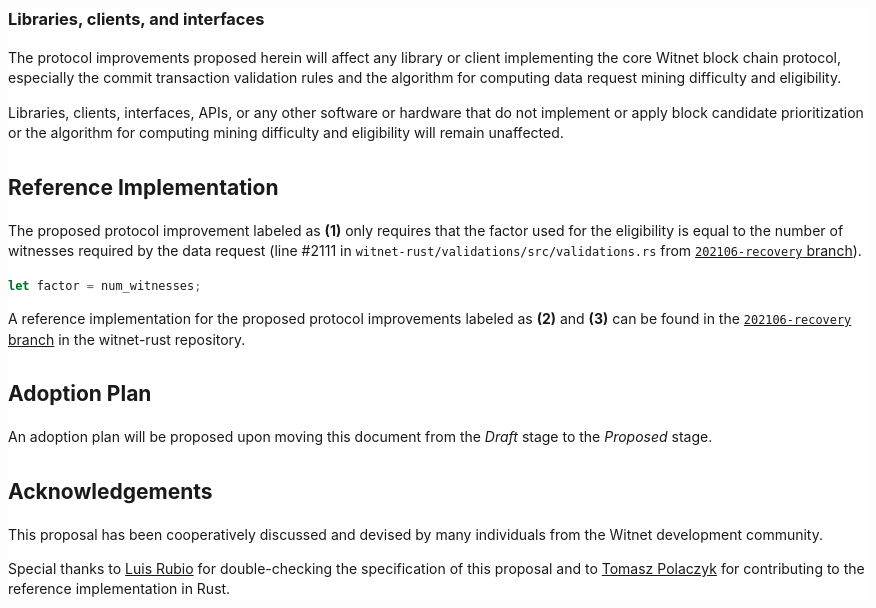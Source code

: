 
### Libraries, clients, and interfaces

The protocol improvements proposed herein will affect any library or client implementing the core Witnet block chain protocol, especially the commit transaction validation rules and the algorithm for computing data request mining difficulty and eligibility.

Libraries, clients, interfaces, APIs, or any other software or hardware that do not implement or apply block candidate prioritization or the algorithm for computing mining difficulty and eligibility will remain unaffected.


## Reference Implementation

The proposed protocol improvement labeled as **(1)** only requires that the factor used for the eligibility is equal to the number of witnesses required by the data request (line #2111 in `witnet-rust/validations/src/validations.rs` from [`202106-recovery` branch][3rd-hf]).

```rust
let factor = num_witnesses;
```

A reference implementation for the proposed protocol improvements labeled as  **(2)** and **(3)** can be found in the [`202106-recovery` branch][3rd-hf] in the witnet-rust repository.


## Adoption Plan

An adoption plan will be proposed upon moving this document from the _Draft_ stage to the _Proposed_ stage.


## Acknowledgements

This proposal has been cooperatively discussed and devised by many individuals from the Witnet development community.

Special thanks to [Luis Rubio][lrubiorod] for double-checking the specification of this proposal and to [Tomasz Polaczyk][tmpolaczyk] for contributing to the reference implementation in Rust.


[DoS]: https://en.wikipedia.org/wiki/Denial-of-service_attack
[Dynamic Threshold]: https://github.com/witnet/research/blob/master/reputation/docs/dynamic-threshold.md
[RepPoE]: #current-implementation-of-reputation-based-proof-of-eligibility-reppoe
[VRF]:  https://medium.com/witnet/c847edf123f7
[WIP-0009]: /wip-0009.md
[WIP-0012]: /wip-0012.md
[3rd-hf]: https://github.com/witnet/witnet-rust/tree/202106-recovery
[lrubiorod]: https://github.com/lrubiorod
[tmpolaczyk]: https://github.com/tmpolaczyk
[witnet-rust#1496]: https://github.com/witnet/witnet-rust/issues/1496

******

# [Problem statement]
If a line above holds the string "factor", return it as it stands.

# [Reply]
The proposed protocol improvement labeled as **(1)** only requires that the factor used for the eligibility is equal to the number of witnesses required by the data request (line #2111 in `witnet-rust/validations/src/validations.rs` from [`202106-recovery` branch][3rd-hf]).
let factor = num_witnesses;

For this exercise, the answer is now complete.